Hello and Happy New Year! I know some people think you can only say it within a two or three day window after January 1st, but I’m planning on wishing everyone a Happy New Year until February. I hope you’re well, rested and ready for whatever comes your way this year. After a few days of lounging around in my pajamas, I’m looking forward to jumping back into things.
We spent New Years at home: a small, festive and tested party of seven. After a summer and fall during which we loosened up, ventured out and let our guard down, winter has meant once tightening the bubble. We had a quiet Christmas, filled with joy but tinged with sadness at the passing of my great-grandmother, Mamacita, on December 23rd. I could write a million posts about my Mamacita and everything she meant to me, but after much fretting and writing and erasing, here is a (very) lacking tribute to a brilliant, shining, star.
One of my earliest childhood memories is seeing a billboard with a giant picture of my great-grandmother, my grandmother and her sisters from the backseat of the car every time my parents took me into the city.
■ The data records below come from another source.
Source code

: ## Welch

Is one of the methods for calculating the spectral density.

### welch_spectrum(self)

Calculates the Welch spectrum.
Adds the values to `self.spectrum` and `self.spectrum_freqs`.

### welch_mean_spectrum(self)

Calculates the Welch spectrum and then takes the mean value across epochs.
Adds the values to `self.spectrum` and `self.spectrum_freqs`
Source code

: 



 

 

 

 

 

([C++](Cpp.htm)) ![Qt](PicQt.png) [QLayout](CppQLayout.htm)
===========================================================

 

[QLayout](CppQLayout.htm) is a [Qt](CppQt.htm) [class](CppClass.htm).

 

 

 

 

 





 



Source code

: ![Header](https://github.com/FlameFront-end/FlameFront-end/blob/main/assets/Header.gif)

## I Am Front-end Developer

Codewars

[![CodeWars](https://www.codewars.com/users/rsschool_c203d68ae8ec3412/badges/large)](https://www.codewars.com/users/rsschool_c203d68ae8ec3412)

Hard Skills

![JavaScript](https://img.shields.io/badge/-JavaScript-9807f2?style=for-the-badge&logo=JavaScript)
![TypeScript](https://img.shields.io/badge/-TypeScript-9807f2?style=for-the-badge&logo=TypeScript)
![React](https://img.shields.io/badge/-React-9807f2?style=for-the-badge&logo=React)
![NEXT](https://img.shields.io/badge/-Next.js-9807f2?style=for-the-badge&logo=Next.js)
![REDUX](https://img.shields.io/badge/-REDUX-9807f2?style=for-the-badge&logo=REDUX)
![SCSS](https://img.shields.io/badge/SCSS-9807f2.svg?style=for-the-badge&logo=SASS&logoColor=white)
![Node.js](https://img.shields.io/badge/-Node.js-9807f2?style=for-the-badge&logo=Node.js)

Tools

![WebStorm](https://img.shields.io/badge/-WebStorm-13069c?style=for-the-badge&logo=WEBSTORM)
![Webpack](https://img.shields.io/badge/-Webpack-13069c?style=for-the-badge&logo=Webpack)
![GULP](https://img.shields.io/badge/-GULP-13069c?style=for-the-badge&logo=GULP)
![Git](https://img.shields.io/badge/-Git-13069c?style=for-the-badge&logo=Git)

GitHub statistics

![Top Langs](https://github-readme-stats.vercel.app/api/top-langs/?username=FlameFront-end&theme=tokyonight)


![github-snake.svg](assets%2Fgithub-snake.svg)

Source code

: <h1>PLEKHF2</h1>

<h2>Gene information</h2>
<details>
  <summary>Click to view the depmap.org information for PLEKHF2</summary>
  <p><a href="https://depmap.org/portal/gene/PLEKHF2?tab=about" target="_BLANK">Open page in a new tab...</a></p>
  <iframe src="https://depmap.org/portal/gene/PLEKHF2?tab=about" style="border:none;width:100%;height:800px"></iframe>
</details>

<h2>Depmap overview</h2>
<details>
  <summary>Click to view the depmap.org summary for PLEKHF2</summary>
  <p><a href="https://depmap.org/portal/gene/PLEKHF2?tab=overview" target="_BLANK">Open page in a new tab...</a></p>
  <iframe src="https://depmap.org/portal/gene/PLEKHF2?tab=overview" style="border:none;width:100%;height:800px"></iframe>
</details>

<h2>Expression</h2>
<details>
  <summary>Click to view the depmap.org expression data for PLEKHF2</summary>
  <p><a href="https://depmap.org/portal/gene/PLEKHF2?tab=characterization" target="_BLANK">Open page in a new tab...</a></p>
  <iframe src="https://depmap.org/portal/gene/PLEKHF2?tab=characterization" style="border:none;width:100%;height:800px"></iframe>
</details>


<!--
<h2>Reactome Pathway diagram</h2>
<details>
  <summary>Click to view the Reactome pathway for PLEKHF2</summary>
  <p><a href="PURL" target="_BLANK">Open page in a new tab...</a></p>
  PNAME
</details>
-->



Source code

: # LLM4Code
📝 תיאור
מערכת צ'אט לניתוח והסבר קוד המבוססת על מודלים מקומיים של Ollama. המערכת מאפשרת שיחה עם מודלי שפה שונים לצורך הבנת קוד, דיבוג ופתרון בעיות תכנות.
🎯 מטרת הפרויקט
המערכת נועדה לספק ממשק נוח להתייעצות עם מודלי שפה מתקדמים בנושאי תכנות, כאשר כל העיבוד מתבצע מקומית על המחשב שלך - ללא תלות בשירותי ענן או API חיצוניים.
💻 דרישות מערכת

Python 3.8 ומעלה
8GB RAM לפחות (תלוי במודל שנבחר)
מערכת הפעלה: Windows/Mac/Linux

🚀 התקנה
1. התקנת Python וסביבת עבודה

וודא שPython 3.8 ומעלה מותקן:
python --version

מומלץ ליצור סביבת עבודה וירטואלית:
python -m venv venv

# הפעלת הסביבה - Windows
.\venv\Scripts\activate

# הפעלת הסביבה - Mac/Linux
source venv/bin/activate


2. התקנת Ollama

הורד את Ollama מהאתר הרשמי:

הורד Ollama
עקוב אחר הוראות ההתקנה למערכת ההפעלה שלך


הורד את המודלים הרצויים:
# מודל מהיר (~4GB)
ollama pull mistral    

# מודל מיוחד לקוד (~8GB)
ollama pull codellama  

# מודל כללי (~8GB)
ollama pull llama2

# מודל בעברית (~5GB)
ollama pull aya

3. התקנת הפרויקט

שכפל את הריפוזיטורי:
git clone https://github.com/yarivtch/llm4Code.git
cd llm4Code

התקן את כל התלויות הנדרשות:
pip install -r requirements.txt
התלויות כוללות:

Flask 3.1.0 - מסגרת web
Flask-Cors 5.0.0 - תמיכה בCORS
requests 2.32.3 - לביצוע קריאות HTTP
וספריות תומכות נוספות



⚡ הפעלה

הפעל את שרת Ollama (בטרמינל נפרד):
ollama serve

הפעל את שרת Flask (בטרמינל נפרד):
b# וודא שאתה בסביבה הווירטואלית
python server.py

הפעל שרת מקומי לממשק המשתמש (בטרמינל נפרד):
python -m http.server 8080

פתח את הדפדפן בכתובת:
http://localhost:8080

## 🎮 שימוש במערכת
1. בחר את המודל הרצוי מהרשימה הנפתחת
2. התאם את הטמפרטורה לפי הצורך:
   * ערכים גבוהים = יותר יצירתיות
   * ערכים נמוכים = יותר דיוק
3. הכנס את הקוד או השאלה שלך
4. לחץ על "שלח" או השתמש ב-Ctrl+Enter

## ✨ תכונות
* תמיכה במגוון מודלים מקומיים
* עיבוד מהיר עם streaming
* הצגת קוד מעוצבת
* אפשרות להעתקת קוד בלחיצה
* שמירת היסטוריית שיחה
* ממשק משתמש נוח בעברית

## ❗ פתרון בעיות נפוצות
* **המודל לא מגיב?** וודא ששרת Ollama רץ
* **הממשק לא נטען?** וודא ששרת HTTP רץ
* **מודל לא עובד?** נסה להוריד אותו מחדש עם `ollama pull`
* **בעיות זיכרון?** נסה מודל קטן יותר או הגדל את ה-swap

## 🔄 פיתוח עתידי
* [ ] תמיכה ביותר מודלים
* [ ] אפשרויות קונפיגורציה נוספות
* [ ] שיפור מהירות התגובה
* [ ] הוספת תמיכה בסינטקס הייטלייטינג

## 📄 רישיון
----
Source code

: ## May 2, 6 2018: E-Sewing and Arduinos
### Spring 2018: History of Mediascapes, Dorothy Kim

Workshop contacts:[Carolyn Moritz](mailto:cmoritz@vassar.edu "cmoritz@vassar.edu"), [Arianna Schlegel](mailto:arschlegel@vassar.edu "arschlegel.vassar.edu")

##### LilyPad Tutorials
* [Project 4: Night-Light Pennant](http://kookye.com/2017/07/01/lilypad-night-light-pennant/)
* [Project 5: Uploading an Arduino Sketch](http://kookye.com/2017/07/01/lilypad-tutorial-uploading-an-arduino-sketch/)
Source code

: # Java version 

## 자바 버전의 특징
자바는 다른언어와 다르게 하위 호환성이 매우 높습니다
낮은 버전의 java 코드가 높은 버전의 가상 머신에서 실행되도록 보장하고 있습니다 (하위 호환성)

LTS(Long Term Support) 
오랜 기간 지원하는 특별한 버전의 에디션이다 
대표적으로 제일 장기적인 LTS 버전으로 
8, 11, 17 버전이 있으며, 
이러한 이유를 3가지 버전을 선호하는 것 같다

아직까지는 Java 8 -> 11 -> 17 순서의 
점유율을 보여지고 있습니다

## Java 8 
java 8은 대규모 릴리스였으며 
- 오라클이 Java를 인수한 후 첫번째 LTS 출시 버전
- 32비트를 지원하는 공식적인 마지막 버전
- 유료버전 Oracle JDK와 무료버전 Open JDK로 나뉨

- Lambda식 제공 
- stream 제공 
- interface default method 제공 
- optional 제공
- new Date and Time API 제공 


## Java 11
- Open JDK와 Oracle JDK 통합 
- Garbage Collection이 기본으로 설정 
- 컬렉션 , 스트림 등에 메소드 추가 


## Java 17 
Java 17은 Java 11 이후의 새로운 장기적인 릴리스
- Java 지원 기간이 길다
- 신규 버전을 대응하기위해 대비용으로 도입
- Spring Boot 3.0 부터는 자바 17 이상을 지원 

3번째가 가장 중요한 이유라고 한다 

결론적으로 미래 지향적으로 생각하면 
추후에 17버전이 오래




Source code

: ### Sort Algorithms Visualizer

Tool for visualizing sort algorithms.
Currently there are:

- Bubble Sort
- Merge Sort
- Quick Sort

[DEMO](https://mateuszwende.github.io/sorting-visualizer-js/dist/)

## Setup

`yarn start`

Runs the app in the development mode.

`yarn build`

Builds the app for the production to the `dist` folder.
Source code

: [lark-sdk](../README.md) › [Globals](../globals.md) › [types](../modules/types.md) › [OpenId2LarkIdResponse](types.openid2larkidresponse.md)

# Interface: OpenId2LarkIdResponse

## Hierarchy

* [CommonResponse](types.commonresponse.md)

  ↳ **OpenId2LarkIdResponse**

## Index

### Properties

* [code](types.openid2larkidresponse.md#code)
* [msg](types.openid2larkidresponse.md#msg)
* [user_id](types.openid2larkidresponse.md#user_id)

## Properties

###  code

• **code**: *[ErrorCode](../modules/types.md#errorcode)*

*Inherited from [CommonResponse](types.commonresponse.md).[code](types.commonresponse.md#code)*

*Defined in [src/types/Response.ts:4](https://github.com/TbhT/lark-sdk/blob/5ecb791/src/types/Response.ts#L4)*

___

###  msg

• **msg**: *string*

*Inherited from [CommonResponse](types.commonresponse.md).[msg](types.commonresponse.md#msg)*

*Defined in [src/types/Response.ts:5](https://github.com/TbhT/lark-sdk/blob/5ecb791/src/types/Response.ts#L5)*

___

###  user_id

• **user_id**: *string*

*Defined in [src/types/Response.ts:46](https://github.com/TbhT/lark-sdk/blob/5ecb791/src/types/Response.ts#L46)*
I didn’t really know why it was there, or what it meant, but it felt good to see such familiar faces staring back at me from high up in the sky. I can still see it in my mind’s eye, probably because there’s a smaller version of that same picture on the wall in my grandma’s house. My Mamacita, Maria del Carmen, sits in the center, smiling widely, her gravitational pull keeping her daughters together.
In many ways, Mamacita kept our entire extended family together. Every year, she hosted Christmas Eve dinner for thirty or forty at her house. This was the Christmas I grew up with, driving to her house late at night for a fancy feast of bacalao and romeritos alongside my mom’s aunts and cousins. It wasn’t exactly child-friendly, but, wearing our most elegant outfits and tired from the anticipation of Santa’s visit, we found our fun. I broke a blue vase while playing tag one year, sent it flying into the sky before shattering into a million pieces. My great-aunts covered for me and a replica was acquired, and I don’t think she ever found out.
There’s a certain frustrated nostalgia when talking of someone who died at such an advanced age, because we want to explain, to whomever might be paying attention, that they were bright and vivacious and unforgettable, and should be remembered for the summation of their entire lives, not the snapshot at the end. Yet Mamacita was never meek or accommodating or in any way old, but instead memorable, generous, volcanic until the very end.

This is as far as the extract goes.